═══ ENTRIES SHOWN ═══

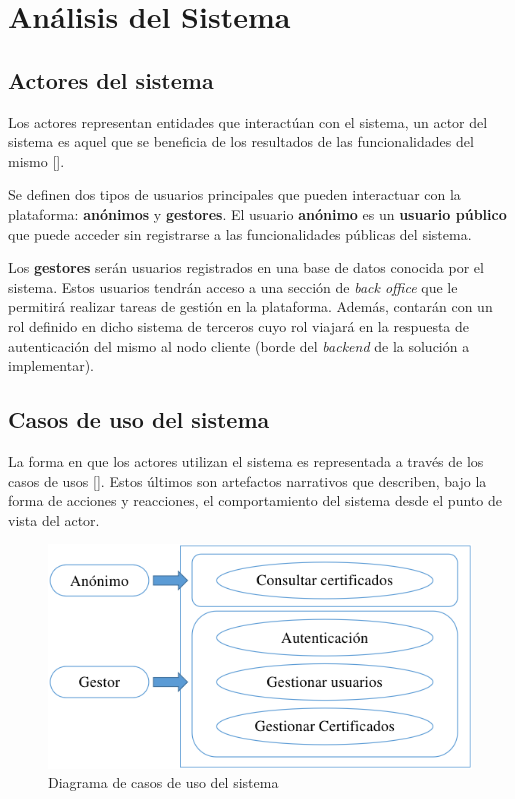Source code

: \section{Análisis del Sistema}

\subsection{Actores del sistema}
Los actores representan entidades que interactúan con el sistema, un actor del sistema es aquel que se beneficia de los resultados de las funcionalidades del mismo [\cite{91}]. 

Se definen dos tipos de usuarios principales que pueden interactuar con la plataforma: \textbf{anónimos} y \textbf{gestores}. El usuario \textbf{anónimo} es un \textbf{usuario público} que puede acceder sin registrarse a las funcionalidades públicas del sistema.

Los \textbf{gestores} serán usuarios registrados en una base de datos conocida por el sistema. Estos usuarios tendrán acceso a una sección de \textit{back office} que le permitirá realizar tareas de gestión en la plataforma. Además, contarán con un rol definido en dicho sistema de terceros cuyo rol viajará en la respuesta de autenticación del mismo al nodo cliente (borde del \textit{backend} de la solución a implementar).

\subsection{Casos de uso del sistema}
La forma en que los actores utilizan el sistema es representada a través de los casos de usos [\cite{91}]. Estos últimos son artefactos narrativos que describen, bajo la forma de acciones y reacciones, el comportamiento del sistema desde el punto de vista del actor.

\begin{figure}[!h]
	\centering
	\includegraphics[width=\linewidth]{Graphics/caso-uso.png}
	\caption{Diagrama de casos de uso del sistema}
	\label{fig:11}
\end{figure}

═══

§ **EXERCISE OBJECTIVE**
Go through the entries above, and wherever a line holds the word "subsection", copy that line.

§ **EXERCISE SOLUTION**
\subsection{Actores del sistema}
\subsection{Casos de uso del sistema}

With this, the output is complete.